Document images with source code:

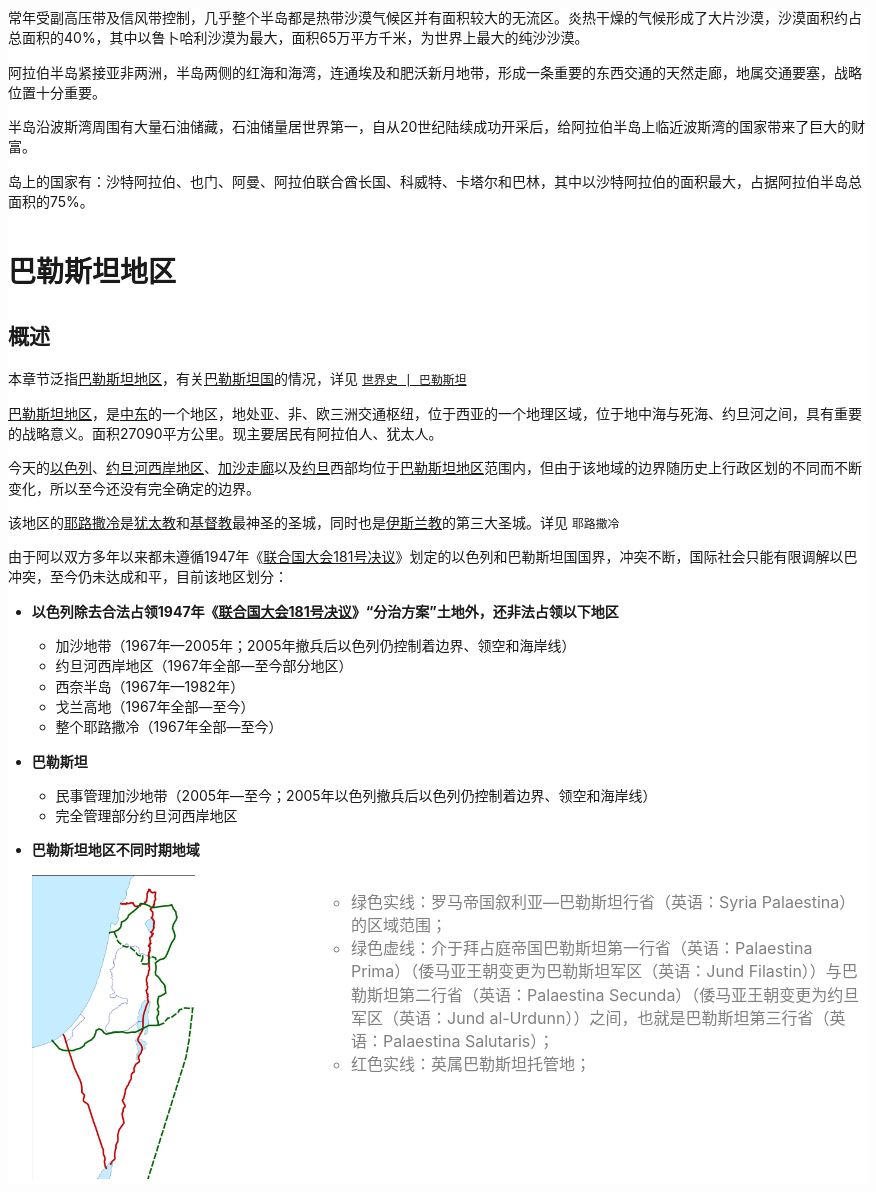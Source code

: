 常年受副高压带及信风带控制，几乎整个半岛都是热带沙漠气候区并有面积较大的无流区。炎热干燥的气候形成了大片沙漠，沙漠面积约占总面积的40%，其中以鲁卜哈利沙漠为最大，面积65万平方千米，为世界上最大的纯沙沙漠。

阿拉伯半岛紧接亚非两洲，半岛两侧的红海和海湾，连通埃及和肥沃新月地带，形成一条重要的东西交通的天然走廊，地属交通要塞，战略位置十分重要。

半岛沿波斯湾周围有大量石油储藏，石油储量居世界第一，自从20世纪陆续成功开采后，给阿拉伯半岛上临近波斯湾的国家带来了巨大的财富。

岛上的国家有：沙特阿拉伯、也门、阿曼、阿拉伯联合酋长国、科威特、卡塔尔和巴林，其中以沙特阿拉伯的面积最大，占据阿拉伯半岛总面积的75%。

# 巴勒斯坦地区

## 概述

本章节泛指[巴勒斯坦地区](https://zh.wikipedia.org/wiki/巴勒斯坦地区)，有关[巴勒斯坦国](https://zh.wikipedia.org/wiki/巴勒斯坦国)的情况，详见 [`世界史 | 巴勒斯坦`](../世界史/世界史.md#巴勒斯坦)

[巴勒斯坦地区](https://zh.wikipedia.org/wiki/巴勒斯坦地区)，是[中东](https://zh.wikipedia.org/wiki/中東)的一个地区，地处亚、非、欧三洲交通枢纽，位于西亚的一个地理区域，位于地中海与死海、约旦河之间，具有重要的战略意义。面积27090平方公里。现主要居民有阿拉伯人、犹太人。

今天的[以色列](https://zh.wikipedia.org/wiki/以色列)、[约旦河西岸地区](https://zh.wikipedia.org/wiki/西岸)、[加沙走廊](https://zh.wikipedia.org/wiki/加沙走廊)以及[约旦](https://zh.wikipedia.org/wiki/約旦)西部均位于[巴勒斯坦地区](https://zh.wikipedia.org/wiki/巴勒斯坦地区)范围内，但由于该地域的边界随历史上行政区划的不同而不断变化，所以至今还没有完全确定的边界。

该地区的[耶路撒冷](https://zh.wikipedia.org/wiki/耶路撒冷)是[犹太教](https://zh.wikipedia.org/wiki/猶太教)和[基督教](https://zh.wikipedia.org/wiki/基督教)最神圣的圣城，同时也是[伊斯兰教](https://zh.wikipedia.org/wiki/伊斯蘭教)的第三大圣城。详见 `耶路撒冷`

由于阿以双方多年以来都未遵循1947年《[联合国大会181号决议](https://zh.wikipedia.org/wiki/联合国大会181号决议)》划定的以色列和巴勒斯坦国国界，冲突不断，国际社会只能有限调解以巴冲突，至今仍未达成和平，目前该地区划分：

- **以色列除去合法占领1947年《[联合国大会181号决议](https://zh.wikipedia.org/wiki/联合国大会181号决议)》“分治方案”土地外，还非法占领以下地区**

    - 加沙地带（1967年—2005年；2005年撤兵后以色列仍控制着边界、领空和海岸线）
    - 约旦河西岸地区（1967年全部—至今部分地区）
    - 西奈半岛（1967年—1982年）
    - 戈兰高地（1967年全部—至今）
    - 整个耶路撒冷（1967年全部—至今）

- **巴勒斯坦**

    - 民事管理加沙地带（2005年—至今；2005年以色列撤兵后以色列仍控制着边界、领空和海岸线）
    - 完全管理部分约旦河西岸地区

- **巴勒斯坦地区不同时期地域**

    <div style="display: flex; flex-wrap: wrap; gap: 20px; align-items: flex-start">
      <div style="flex: 1">
        <img
          src="assets/不同时期的巴勒斯坦.jpeg"
          alt="不同时期的巴勒斯坦"
          style="width: 60%"
        />
      </div>
      <figcaption style="flex: 2; font-size: 16px; color: gray">
        <ul>
          <li>
            绿色实线：罗马帝国叙利亚—巴勒斯坦行省（英语：Syria
            Palaestina）的区域范围；
          </li>
          <li>
            绿色虚线：介于拜占庭帝国巴勒斯坦第一行省（英语：Palaestina
            Prima）（倭马亚王朝变更为巴勒斯坦军区（英语：Jund
            Filastin））与巴勒斯坦第二行省（英语：Palaestina
            Secunda）（倭马亚王朝变更为约旦军区（英语：Jund
            al-Urdunn））之间，也就是巴勒斯坦第三行省（英语：Palaestina
            Salutaris）；
          </li>
          <li>红色实线：英属巴勒斯坦托管地；</li>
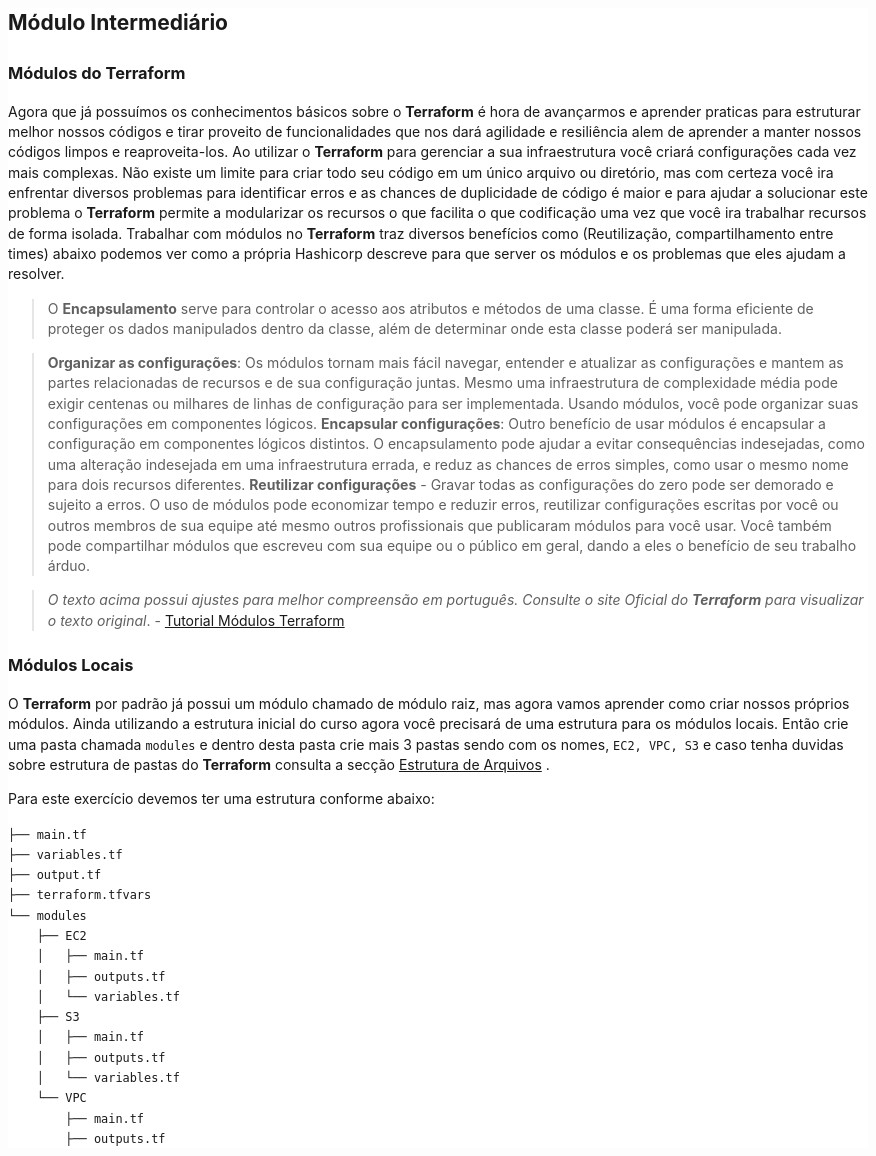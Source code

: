 ##  Módulo Intermediário <a name="intermediario"></a>

### Módulos do Terraform
Agora que já possuímos os conhecimentos básicos sobre o **Terraform** é hora de avançarmos e aprender praticas para estruturar melhor nossos códigos e tirar proveito de funcionalidades que nos dará agilidade e resiliência alem de aprender a manter nossos códigos limpos e reaproveita-los.
Ao utilizar o **Terraform** para gerenciar a sua infraestrutura você criará configurações cada vez mais complexas. Não existe um limite para criar todo seu código em um único arquivo ou diretório, mas com certeza você ira enfrentar diversos problemas para identificar erros e as chances de duplicidade de código é maior e para ajudar a solucionar este problema o **Terraform** permite a modularizar os recursos o que facilita o que codificação uma vez que você ira trabalhar recursos de forma isolada. 
Trabalhar com módulos no **Terraform** traz diversos benefícios como (Reutilização, compartilhamento entre times) abaixo podemos ver como a própria Hashicorp descreve para que server os módulos e os problemas que eles ajudam a resolver.

>O **Encapsulamento** serve para controlar o acesso aos atributos e métodos de uma classe. É uma forma eficiente de proteger os dados manipulados dentro da classe, além de determinar onde esta classe poderá ser manipulada.

>**Organizar as configurações**: Os módulos tornam mais fácil navegar, entender e atualizar as configurações e mantem as partes relacionadas de recursos e de sua configuração juntas. Mesmo uma infraestrutura de complexidade média pode exigir centenas ou milhares de linhas de configuração para ser implementada. Usando módulos, você pode organizar suas configurações em componentes lógicos.
>**Encapsular configurações**: Outro benefício de usar módulos é encapsular a configuração em componentes lógicos distintos. O encapsulamento pode ajudar a evitar consequências indesejadas, como uma alteração indesejada em uma infraestrutura errada, e reduz as chances de erros simples, como usar o mesmo nome para dois recursos diferentes.
>**Reutilizar configurações** - Gravar todas as configurações do zero pode ser demorado e sujeito a erros. O uso de módulos pode economizar tempo e reduzir erros, reutilizar configurações escritas por você ou outros membros de sua equipe até mesmo outros profissionais que publicaram módulos para você usar. Você também pode compartilhar módulos que escreveu com sua equipe ou o público em geral, dando a eles o benefício de seu trabalho árduo.

>*O texto acima possui ajustes para melhor compreensão em português. Consulte o site Oficial do **Terraform** para visualizar o texto original*. -  [Tutorial Módulos Terraform](https://learn.hashicorp.com/tutorials/terraform/module) 

###  Módulos Locais<a name="data-sources"></a>
O **Terraform** por padrão já possui um módulo chamado de módulo raiz, mas agora vamos aprender como criar nossos próprios módulos.
Ainda utilizando a estrutura inicial do curso agora você precisará de uma estrutura para os módulos locais. Então crie uma pasta chamada `modules`  e dentro desta pasta crie mais 3 pastas sendo com os nomes, `EC2, VPC, S3` e caso tenha duvidas sobre estrutura de pastas do **Terraform** consulta a secção   [Estrutura de Arquivos](#estrutura-arquivos) .

Para este exercício devemos ter uma estrutura conforme abaixo:
```
├── main.tf
├── variables.tf
├── output.tf
├── terraform.tfvars
└── modules
    ├── EC2
    │   ├── main.tf     
    │   ├── outputs.tf
    │   └── variables.tf
    ├── S3
    │   ├── main.tf     
    │   ├── outputs.tf
    │   └── variables.tf
    └── VPC
        ├── main.tf      
        ├── outputs.tf
```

What you should do: Give back exactly the lines from the first line of the data through the line with "半岛沿波斯湾周围有大量石油储", pictures excluded.

Your solution:
Source code

: 常年受副高压带及信风带控制，几乎整个半岛都是热带沙漠气候区并有面积较大的无流区。炎热干燥的气候形成了大片沙漠，沙漠面积约占总面积的40%，其中以鲁卜哈利沙漠为最大，面积65万平方千米，为世界上最大的纯沙沙漠。

阿拉伯半岛紧接亚非两洲，半岛两侧的红海和海湾，连通埃及和肥沃新月地带，形成一条重要的东西交通的天然走廊，地属交通要塞，战略位置十分重要。

半岛沿波斯湾周围有大量石油储藏，石油储量居世界第一，自从20世纪陆续成功开采后，给阿拉伯半岛上临近波斯湾的国家带来了巨大的财富。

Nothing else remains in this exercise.